You can look for yourself; the FEC maintains a page listing every person who has filed form F-2 announcing their candidacies. As of writing, there are 447 such individuals, 32 of whom declared before 2016 was over and 63 of whom declared their 2020 candidacies before President Trump was even inaugurated. (Trump himself declared for 2020 on the day of his 2017 inauguration.)

In recent months, the number of people declaring their candidacies has increased at a rapid clip.

Unsurprisingly, states that are home to the most declared candidates are those with the largest populations. About 15 percent of declared candidates are from California, for example.

But here’s a little quirk. The title of most declared candidates per Zip code belongs not to some county in Texas or some neighborhood in Brooklyn. Instead, it belongs to one house in Black Hawk, S.D. There are four 2020 candidates living there (or who at least filed from there), which must make dinners awfully contentious.

Several states have no declared candidates as of writing, including Mississippi, Wyoming, North Dakota, West Virginia and Vermont. The odds seem decent that at least one candidate from one of those states will emerge at some point in the near future.

That deeply political house in South Dakota is a reminder that not all of those who’ve announced their intention to run for president are entirely serious about the enterprise. If you can fill out a form and be listed alongside the sitting president as a candidate for the highest office in the country, why not fill out that form? Trump is 397th on the list as of writing, enveloped by Eduardo Torres and Gary Turner, running as candidates in the Green and Democratic parties, respectively.

Most of those declared candidates are running as third-party or write-in candidates. There are more than twice as many Democrats running as Republicans, perhaps a testament to Trump’s consistently strong approval ratings among members of his own party.
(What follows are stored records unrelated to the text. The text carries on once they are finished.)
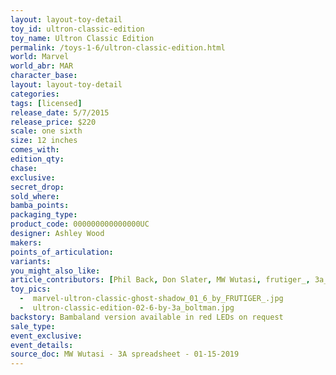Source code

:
 ```yaml
---
layout: layout-toy-detail 
toy_id: ultron-classic-edition
toy_name: Ultron Classic Edition
permalink: /toys-1-6/ultron-classic-edition.html
world: Marvel
world_abr: MAR
character_base: 
layout: layout-toy-detail
categories: 
tags: [licensed]
release_date: 5/7/2015
release_price: $220 
scale: one sixth
size: 12 inches
comes_with: 
edition_qty: 
chase: 
exclusive: 
secret_drop: 
sold_where: 
bamba_points: 
packaging_type: 
product_code: 000000000000000UC
designer: Ashley Wood
makers: 
points_of_articulation: 
variants: 
you_might_also_like: 
article_contributors: [Phil Back, Don Slater, MW Wutasi, frutiger_, 3a_boltman]
toy_pics: 
  -  marvel-ultron-classic-ghost-shadow_01_6_by_FRUTIGER_.jpg
  -  ultron-classic-edition-02-6-by-3a_boltman.jpg
backstory: Bambaland version available in red LEDs on request
sale_type: 
event_exclusive: 
event_details: 
source_doc: MW Wutasi - 3A spreadsheet - 01-15-2019
---
```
Interestingly, the density of those third-party candidacies seems to be more robust in more rural areas than in urban centers in California, Texas or the Northeast. Read into that what you will.

How many candidates might we end up with? Thanks in part to media attention paid to the number of candidates in 2016 (sorry), there were ultimately more than 1,700 declared candidates. At this point in that cycle, January of 2015, there were slightly more than 100.

Not all of those who subsequently filed to run were goofing around. Among those who hadn’t yet declared by this point in the 2016 cycle was someone that many expected would never declare a real candidacy: the eventual winner, Donald Trump.

Among those who haven’t yet declared this cycle? Elizabeth Warren.